Le vendredi 27 juin 1997 le rabbin Ovadia Yossef, chef spirituel du parti orthodoxe sépharade conservateur Shass, prononça l’arrêt suivant : « Celui qui se promène entre deux chameaux ou deux ânes risque de se transformer en chameau ou en âne. De la même façon, un homme ne doit pas se promener entre deux femmes, car elles ignorent la Torah [l’enseignement du Pentateuque]». Ovadia Yossef n’est pas seulement un misogyne incurable, mais un obscurantiste fondamental. Il n’est malheureusement pas le seul dans ce registre : l’obscurantisme se retrouve non seulement dans toutes les religions mais également parmis les athées et autres mécréants. Autre exemple. Selon rabbi Nachman, un des plus éminents maîtres du hassidisme, ce mouvement piétiste né en Pologne au XVIIIe siècle, « Celui qui lit ces dix psaumes chaque jour favorise sa chance d’obtenir un Parnassah be Nakel (un gagne-pain aisé), et la réussite dans tous les domaines, aussi bien matériels que spirituels ». J’ai été surpris que le mouvement animé par Mr Nachman s’occupe aussi « des problèmes fondamentaux du moment comme l’environnement, le chômage, le sous-développement ». Chacun s’adapte à sa manière à l’air du temps.
Ces élucubrations religieuses qui perdurent jusqu’à ce jour sont nées dans des communautés juives de l’Europe orientale liées au mouvement hassidim né vers 1720, un mouvement mystique et piétiste, ennemi de l’enseignement rationaliste, préférant la prière couplée à la danse et au chant.
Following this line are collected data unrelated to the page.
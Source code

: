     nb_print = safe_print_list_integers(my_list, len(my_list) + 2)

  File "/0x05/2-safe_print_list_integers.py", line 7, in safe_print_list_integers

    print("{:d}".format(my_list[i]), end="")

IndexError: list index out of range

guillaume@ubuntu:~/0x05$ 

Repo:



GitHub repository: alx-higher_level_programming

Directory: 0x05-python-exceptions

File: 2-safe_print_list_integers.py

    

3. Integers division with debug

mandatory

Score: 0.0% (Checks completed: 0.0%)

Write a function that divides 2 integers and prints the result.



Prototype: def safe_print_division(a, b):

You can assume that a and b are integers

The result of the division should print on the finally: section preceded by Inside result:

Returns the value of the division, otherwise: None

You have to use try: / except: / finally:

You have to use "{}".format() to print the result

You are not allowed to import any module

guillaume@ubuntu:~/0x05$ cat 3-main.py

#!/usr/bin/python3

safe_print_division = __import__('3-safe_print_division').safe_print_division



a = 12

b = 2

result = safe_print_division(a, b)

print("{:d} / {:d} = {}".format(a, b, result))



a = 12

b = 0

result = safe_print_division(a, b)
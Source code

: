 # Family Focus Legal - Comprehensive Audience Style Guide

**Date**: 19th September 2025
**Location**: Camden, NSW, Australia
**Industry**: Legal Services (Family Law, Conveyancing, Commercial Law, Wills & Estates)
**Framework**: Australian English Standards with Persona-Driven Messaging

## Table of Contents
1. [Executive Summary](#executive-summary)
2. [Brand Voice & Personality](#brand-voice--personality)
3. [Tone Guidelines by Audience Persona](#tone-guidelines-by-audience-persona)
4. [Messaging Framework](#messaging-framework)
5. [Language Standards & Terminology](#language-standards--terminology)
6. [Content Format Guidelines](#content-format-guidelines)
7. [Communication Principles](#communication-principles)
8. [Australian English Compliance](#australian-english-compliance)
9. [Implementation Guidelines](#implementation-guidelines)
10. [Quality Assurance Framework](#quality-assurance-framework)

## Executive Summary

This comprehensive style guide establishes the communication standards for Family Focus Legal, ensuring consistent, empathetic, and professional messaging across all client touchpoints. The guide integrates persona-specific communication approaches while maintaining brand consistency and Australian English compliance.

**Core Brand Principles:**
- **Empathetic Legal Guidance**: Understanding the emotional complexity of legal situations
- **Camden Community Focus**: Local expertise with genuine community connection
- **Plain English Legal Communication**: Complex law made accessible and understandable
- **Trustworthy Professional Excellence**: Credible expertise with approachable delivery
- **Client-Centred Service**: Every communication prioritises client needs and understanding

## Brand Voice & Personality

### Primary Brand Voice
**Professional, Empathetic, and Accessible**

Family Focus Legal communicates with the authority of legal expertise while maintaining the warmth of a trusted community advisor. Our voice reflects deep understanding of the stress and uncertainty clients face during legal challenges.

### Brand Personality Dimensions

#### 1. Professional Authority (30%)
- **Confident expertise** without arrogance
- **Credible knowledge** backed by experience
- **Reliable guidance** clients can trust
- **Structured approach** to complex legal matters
L’obscurité enveloppait de son manteau noir villages et ghettos, mais n’oublions pas que cet obscurantisme ne le cédait en rien à celui de leurs voisins chrétiens. Ce n’est qu’à la fin du XVIIIe siècle qu’une première vague moderniste pénétra l’Europe centrale et orientale en provenance de la France des Lumières et de la révolution. Ce fut la Haskala, mot hébreu qui peut signifier raison, discernement, culture. Tout comme les Lumières, la Haskala n’était pas un mouvement homogène. Elle était globalement caractérisée par une lutte contre l’obscurantisme et par la volonté d’une intégration de la population juive au sein des peuples parmi lesquels ils vivaient. Confiné par les pouvoirs dans des territoires spécifiques (zones de résidence ou ghettos) les juifs vivaient aussi dans des « ghettos culturels », ce qui ne pouvait qu’accentuer leur « différence » avec leurs voisins de culture chrétienne. Briser cet isolement était un premier pas vers l’émancipation culturelle et politique. Cela na pas été œuvre facile, car, comme disait Franz Kafka, «Leur pattes de derrière collaient encore au judaïsme du père, et leur pattes de devant ne trouvaient pas de nouveau terrain ». Notons que cette volonté émancipatrice est sans doute à l’origine de la vague intellectuelle (scientifique, artistique et politique) émanant des juifs européens à partir du XIXe siècle.
Les débuts de la Haskala furent marqués par quelques personnages de grand talent. Je pense à l’Allemand Moses Mendelsohn (1729-1786), le « Luther du judaïsme », qui reçu de Frédéric II le statut de « Juif protégé extraordinaire » (außerordentlicher Schutz-Jude) ce qui lui permit de résider à Berlin sans être dérangé. Selon Michel Foucault c’est grâce à lui que l’Aufklärung allemande et la Haskala juive se reconnaissaient comme appartenant à la même famille, celle de la tolérance, de la raison, de l’émancipation, de l’universalisme des Lumières. D’autres, du côté conservateur et réactionnaire, ont reproché que les idées assimilationnistes de la Haskala en ont fait un précurseur de la perte de l’identité spécifique et de l’extinction des traditions juives, oubliant que l’identité ne peut pas être absolutisée « au risque de devenir meurtrière », mais qu’elle est un produit historique, donc qui change avec le temps. Cette lutte émancipatrice a été brisée par l’antisémitisme en général et le nazisme en particulier, renforçant ainsi chez les survivants de l’extermination la « logique du strict entre-soi» pour citer un deuxième fois Valéry Rasplus (« Les judaïsmes à l’épreuve des Lumières. Les stratégies critiques de la Haskalah », in Contretemps, #17, sept. 2006).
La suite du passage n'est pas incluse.